One of the consequences of the prices of all these goods being pushed up is that the prices that U.S. producers charged for their goods also went up substantially. And as most economists know, when the price of something goes up, the quantity demanded goes down - the higher prices they could and were charging for their goods ultimately hurt U.S. producers as consumers demanded less of their products. That loss of demand led to cutbacks in production, which led to greater unemployment, which further reduced the ability of people to buy the products at the higher prices.

Believe it or not, the effect of the Smoot-Hawley tariff was shown on our chart:

S&P 500 Trailing Year Dividends per Share, January 1925 through December 1949

Do you see it? It's right there in the bottom left-hand corner, identified as "Oct 1929 Stock Market Crashes"! Thanks to Jude Wanniski's research, the event that immediately precipitated the Great Stock Market Crash of 1929 was traced to the collapse of the coalition opposing the tariff in the U.S. Senate the day beforehand, which would ensure that the tariff would indeed become law (it finally did in June 1930).
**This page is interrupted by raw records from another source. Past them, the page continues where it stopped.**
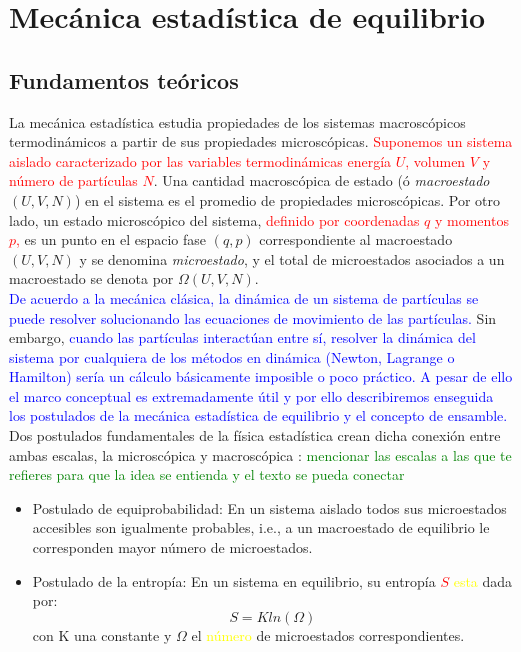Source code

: % 
%
\chapter{Mecánica estadística de equilibrio}
\section{Fundamentos teóricos}
La mecánica estadística estudia propiedades de los sistemas macroscópicos termodinámicos a partir de sus propiedades microscópicas. \textcolor{red}{Suponemos un sistema aislado caracterizado por las variables termodinámicas energía $U$, volumen $V$ y número de partículas $N$}. Una cantidad macroscópica de estado (ó {\it macroestado} $(U,V,N)$) en el sistema es el promedio de propiedades microscópicas. Por otro lado, un estado microscópico del sistema, \textcolor{red}{definido por coordenadas $q$ y momentos $p$,} es un punto en el espacio fase $(q,p)$ correspondiente al macroestado $(U,V,N)$ y se denomina {\it microestado}, y el total de microestados asociados a un macroestado se denota por $\Omega(U,V,N)$.\\

\textcolor{blue}{De acuerdo a la mecánica clásica, la dinámica de un sistema de partículas se puede resolver solucionando las ecuaciones de movimiento de las partículas.}
Sin embargo, \textcolor{blue}{cuando las partículas interactúan entre sí, resolver la dinámica del sistema por cualquiera de los métodos en dinámica (Newton, Lagrange o Hamilton) sería un cálculo básicamente imposible o poco práctico. A pesar de ello el marco conceptual es extremadamente útil y por ello describiremos enseguida los postulados de la mecánica estadística de equilibrio y el concepto de ensamble.}\\

Dos postulados fundamentales de la física estadística crean dicha conexión entre ambas escalas, la microscópica y macroscópica \cite{tuckerman2010}: \textcolor{green}{mencionar las escalas a las que te refieres para que la idea se entienda y el texto se pueda conectar}\\

\begin{itemize}
    \item Postulado de equiprobabilidad: En un sistema aislado todos sus microestados accesibles son igualmente probables, i.e., a un macroestado de equilibrio le corresponden mayor número de microestados.\\
    
    \item Postulado de la entropía: En un sistema en equilibrio, su entropía \textcolor{red}{$S$} \textcolor{yellow}{esta} dada por:
    \begin{equation}
        S=Kln(\Omega)
    \end{equation}
    con K una constante y $\Omega$ el \textcolor{yellow}{número} de microestados correspondientes.
\end{itemize}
Investors in the stock market, recognizing the negative impact of the tariff, reacted immediately, sending stocks plunging on what became known as Black Thursday.

But the passage of the Smoot-Hawley Tariff doesn't fully account for all that happened. Another e-mailer asked about the role of inflation and deflation. The Great Depression is, in its essence, a long running deflationary event. To show that, we revisited our chart and plotted the inflation-adjusted values of the S&P 500's dividends per share from January 1925 through December 1949, using the Consumer Price Index of October 1929 as our base for finding the dividends in constant dollars:

S&P 500 Trailing Year Nominal and Real Dividends per Share, January 1925 through December 1949

The beginning and end of the Great Depression can be identified as the period from October 1929 through June 1943 as the period in which the real (inflation-adjusted) values of the S&P 500's dividends per share consistently exceeded their nominal (historic) values.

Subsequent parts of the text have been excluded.